Novel Recombinant Human B7-H4 Antibodies Overcome Tumoral Immune Escape to Potentiate T-Cell Antitumor Responses

Abstract

B7-H4 (VTCN1, B7x ,B7s) is a ligand for inhibitory co-receptors on T cells implicated in antigenic tolerization. B7-H4 is expressed by tumor cells and tumor-associated macrophages (TAMs), but its potential contributions to tumoral immune escape and therapeutic targeting have been little studied. To interrogate B7-H4 expression on tumor cells, we analyzed fresh primary ovarian cancer cells collected from patient ascites and solid tumors, and established cell lines before and after in vivo passaging. B7-H4 expression was detected on the surface of all fresh primary human tumors and tumor xenotransplants, but not on most established cell lines, and B7-H4 was lost rapidly by tumor xenograft cells after short-term in vitro culture.
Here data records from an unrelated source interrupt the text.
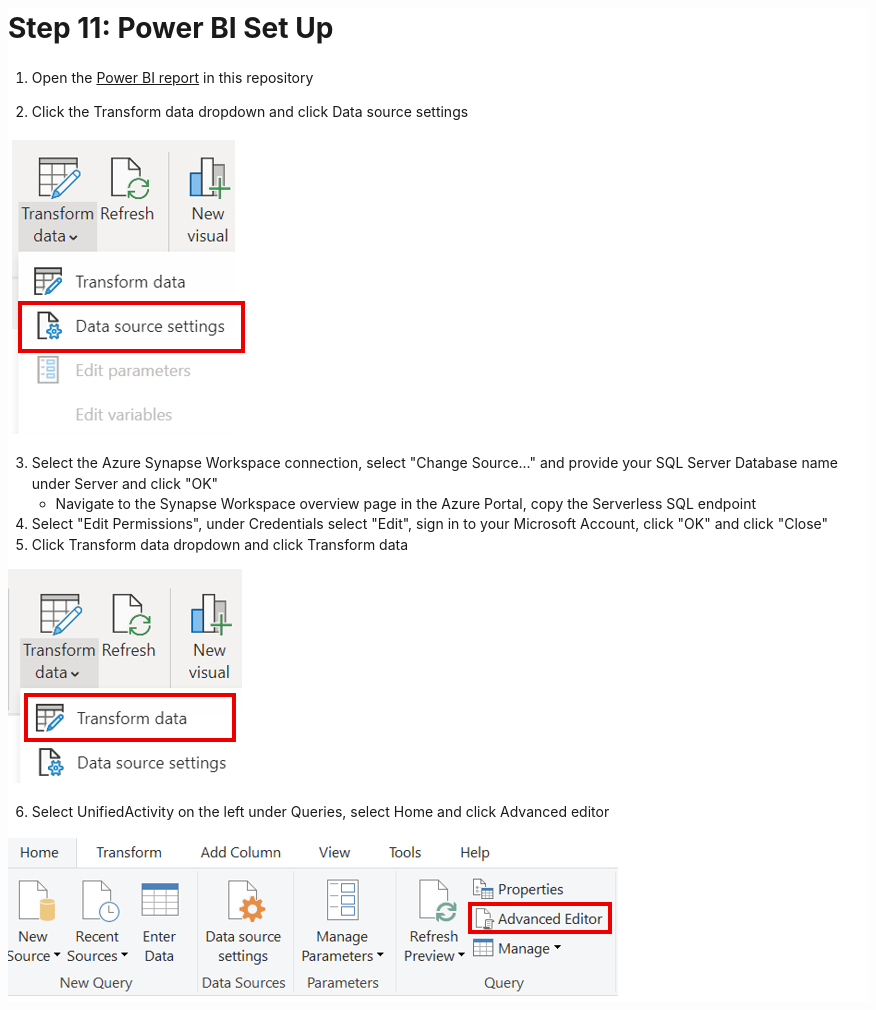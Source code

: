 # Step 11: Power BI Set Up 
1. Open the [Power BI report](./Report/Customer360Dashboard.pbix) in this repository


2. Click the Transform data dropdown and click Data source settings 

![Power BI](./ci_img/PowerBIDataSource.png)

3. Select the Azure Synapse Workspace connection, select "Change Source..." and provide your SQL Server Database name under Server and click "OK" 
    * Navigate to the Synapse Workspace overview page in the Azure Portal, copy the Serverless SQL endpoint
4. Select "Edit Permissions", under Credentials select "Edit", sign in to your Microsoft Account, click "OK" and click "Close"
5. Click Transform data dropdown and click Transform data

![Power BI](./ci_img/PBITransformData.png)

6. Select UnifiedActivity on the left under Queries, select Home and click Advanced editor

![Power BI](./ci_img/PBIAdvancedEditor.png)
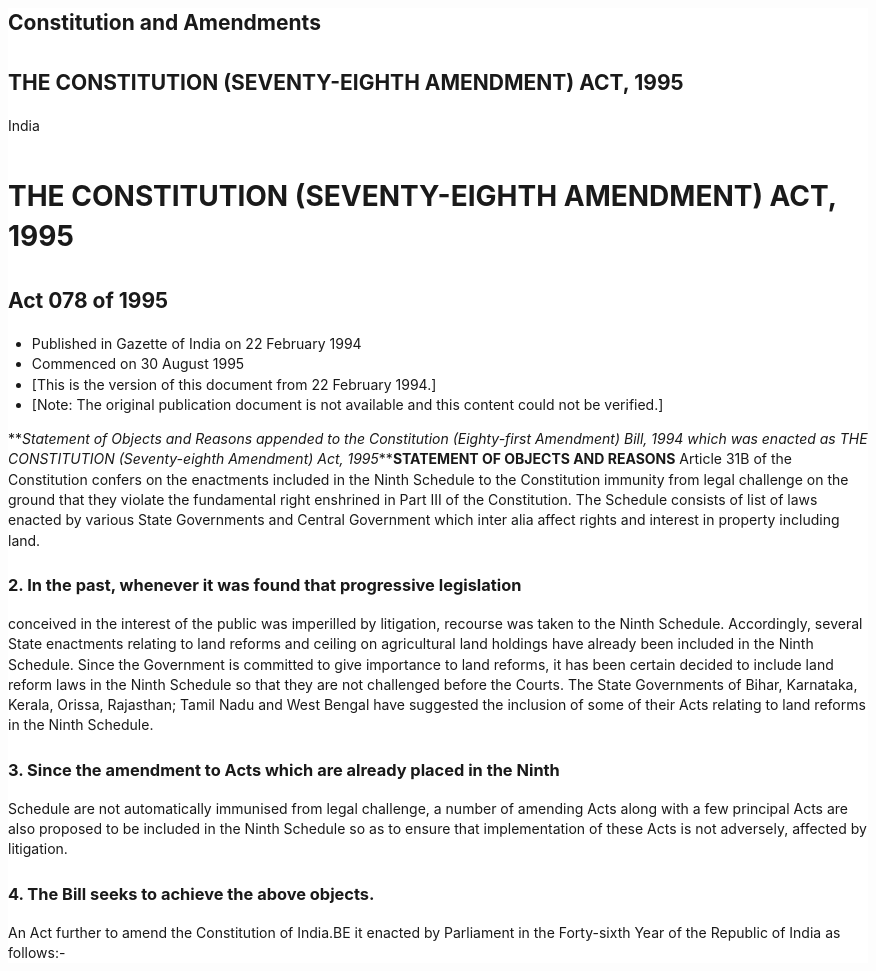 ## Constitution and Amendments

## THE CONSTITUTION (SEVENTY-EIGHTH AMENDMENT) ACT, 1995

India

# THE CONSTITUTION (SEVENTY-EIGHTH AMENDMENT) ACT, 1995

## Act 078 of 1995

  * Published in Gazette of India on 22 February 1994 
  * Commenced on 30 August 1995 
  * [This is the version of this document from 22 February 1994.] 
  * [Note: The original publication document is not available and this content could not be verified.] 

**_Statement of Objects and Reasons appended to the Constitution (Eighty-first
Amendment) Bill, 1994 which was enacted as THE CONSTITUTION (Seventy-eighth
Amendment) Act, 1995_****STATEMENT OF OBJECTS AND REASONS** Article 31B of the
Constitution confers on the enactments included in the Ninth Schedule to the
Constitution immunity from legal challenge on the ground that they violate the
fundamental right enshrined in Part III of the Constitution. The Schedule
consists of list of laws enacted by various State Governments and Central
Government which inter alia affect rights and interest in property including
land.

### 2. In the past, whenever it was found that progressive legislation
conceived in the interest of the public was imperilled by litigation, recourse
was taken to the Ninth Schedule. Accordingly, several State enactments
relating to land reforms and ceiling on agricultural land holdings have
already been included in the Ninth Schedule. Since the Government is committed
to give importance to land reforms, it has been certain decided to include
land reform laws in the Ninth Schedule so that they are not challenged before
the Courts. The State Governments of Bihar, Karnataka, Kerala, Orissa,
Rajasthan; Tamil Nadu and West Bengal have suggested the inclusion of some of
their Acts relating to land reforms in the Ninth Schedule.

### 3. Since the amendment to Acts which are already placed in the Ninth
Schedule are not automatically immunised from legal challenge, a number of
amending Acts along with a few principal Acts are also proposed to be included
in the Ninth Schedule so as to ensure that implementation of these Acts is not
adversely, affected by litigation.

### 4. The Bill seeks to achieve the above objects.

An Act further to amend the Constitution of India.BE it enacted by Parliament
in the Forty-sixth Year of the Republic of India as follows:-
These results indicated an in vivo requirement for B7-H4 induction and defined conditions for targeting studies. To generate anti-B7-H4 targeting reagents, we isolated antibodies by differential cell screening of a yeast-display scFv library derived from ovarian cancer patients. We identified anti-B7-H4 scFv that reversed in vitro inhibition of CD3-stimulated T cells by B7-H4 protein. Notably, these reagents rescued tumor antigen-specific T cell activation which was otherwise inhibited by co-culture with antigen-loaded B7-H4+ APCs, B7-H4+ tumor cells or B7-H4- tumor cells mixed with B7-H4+ TAMs; peritoneal administration of anti-B7-H4 scFv delayed the growth of established tumors. Together, our findings showed that cell surface expression of B7-H4 occurs only on tumors in vivo, and that antibody binding of B7-H4 could restore anti-tumor T cell responses. We suggest that blocking of B7-H4/B7-H4 ligand interactions may represent a feasible therapeutic strategy for ovarian cancer.